2024-07-27
Skip Navigation Links
Destpêk/Anasayfa
Pêwendî/İlişki
Lînk
Skip Navigation Links
Video
Album
Arşîv
Umur Talu
 
Cansız bedenine ulaşıldı!
2015-01-14 21:56
Umur Talu
Cumhurbaşkanı, Saray merdivenlerindeydi.

Bir şekilde yıkılmış “16 Türk devleti”nin zırhlı-zırhsız neferleri dimdik ayaktaydı.

Fakat “son Türk devleti”nde Saray inşaatından iki işçi ayağa kalkamıyordu.

Savaş Oğuz inşaattan düşüp ölmüş, ayağa kalkamıyordu.

İsmi bende diğer işçi de düşmüş, “iş göremez durumda” ayağa kalkamıyordu.

Aynı saatlerde, büyük devlet, “2 işçinin daha cansız bedenine ulaşıldı” diye bildirdi.

Protestocu köylü kadınları dövülen, protestocu öğretmenin ölümüne sebep olunan, çok sayıda işçi öldüren HES inşaatlarından birinde, çığ altında kalan 5 işçiden ikisi daha.

Ermenekli işçilerin de cansız bedenine ulaşılınca, neredeyse bayram havasında veriliyordu haber!

301 Somalı işçinin cansız bedenine ulaşınca da, kendilerine ulaşmış gibi olmuştuk; çünkü koca bakanlar “inşallah kısa sürede ulaşacağız” diye söz vermişti!

***

16 Türk devleti zırhlı kuşanıp ayakta dururken…

Saray’dan düşen, biri ölen, biri adeta sürünen iki işçiye iskelede kemer takılmadığı belirlendi.

Bu devirde bilirkişi bile “gerekli tedbirlerin alınmadığını” tespit etti.

Bir de şu oldu:

Birkaç gün önce, “Saray müteahhidi”, son Türk devletine “milli” saray yapan ve adı “Avrupa-Hıristiyan dünyası rönesansı”ndan gelen holding mahkemeye başvurdu:

Bir işçinin, Saray değil, kiralık kondusuna, iki çocuğuna, iş göremezliğine verilebilecek tazminattan kaçabilmek için…

“İş kazasına konu inşaatla herhangi bir ilişkimiz yok” diye bildirdi. İşçinin açtığı davanın reddini ve trilyonluk şirketin mahkeme masrafını işçiden istiyordu.

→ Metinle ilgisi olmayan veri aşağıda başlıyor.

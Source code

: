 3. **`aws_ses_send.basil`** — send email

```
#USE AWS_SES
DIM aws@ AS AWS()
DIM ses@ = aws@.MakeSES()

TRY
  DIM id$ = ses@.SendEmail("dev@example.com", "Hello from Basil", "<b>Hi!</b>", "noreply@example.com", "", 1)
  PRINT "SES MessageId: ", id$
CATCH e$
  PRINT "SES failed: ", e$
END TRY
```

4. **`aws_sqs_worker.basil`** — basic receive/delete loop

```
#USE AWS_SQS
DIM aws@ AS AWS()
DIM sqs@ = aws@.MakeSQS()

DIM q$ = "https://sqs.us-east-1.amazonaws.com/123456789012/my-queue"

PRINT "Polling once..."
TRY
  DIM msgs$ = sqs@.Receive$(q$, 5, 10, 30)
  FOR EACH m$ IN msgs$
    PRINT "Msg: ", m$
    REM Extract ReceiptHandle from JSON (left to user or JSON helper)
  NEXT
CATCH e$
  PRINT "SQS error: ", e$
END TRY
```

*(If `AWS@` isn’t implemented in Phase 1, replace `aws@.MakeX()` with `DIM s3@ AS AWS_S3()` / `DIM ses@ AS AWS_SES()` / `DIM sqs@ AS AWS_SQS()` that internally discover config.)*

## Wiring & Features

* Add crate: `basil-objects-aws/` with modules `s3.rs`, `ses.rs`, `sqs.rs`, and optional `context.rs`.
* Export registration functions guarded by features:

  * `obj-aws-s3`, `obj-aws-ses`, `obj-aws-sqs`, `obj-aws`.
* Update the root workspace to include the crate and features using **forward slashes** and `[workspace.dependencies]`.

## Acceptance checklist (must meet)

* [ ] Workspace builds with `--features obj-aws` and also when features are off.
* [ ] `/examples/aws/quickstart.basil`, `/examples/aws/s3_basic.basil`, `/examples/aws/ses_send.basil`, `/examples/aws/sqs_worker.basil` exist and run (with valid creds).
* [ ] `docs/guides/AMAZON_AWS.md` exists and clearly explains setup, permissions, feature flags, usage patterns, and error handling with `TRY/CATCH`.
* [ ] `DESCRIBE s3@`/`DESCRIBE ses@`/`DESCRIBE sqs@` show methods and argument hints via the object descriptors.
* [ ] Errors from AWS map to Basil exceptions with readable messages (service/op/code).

Şirketin web sitesinde ise patronun daha bir hafta önce inşaatı ziyaret ettiği yazıyordu.

Patron, nedense Saray’ı AVM ile karşılaştırarak demişti ki:

“Rusya’da bundan büyük AVM açtık. Neden Türkiye bunu büyük görüyor, anlamıyorum. Yaşadıkça, garantimiz altındadır. Anıtkabir gibi mirastır.”

İşçi Savaş Oğuz’un yakınları için sadece “kabir gibi miras” manasına gelse de!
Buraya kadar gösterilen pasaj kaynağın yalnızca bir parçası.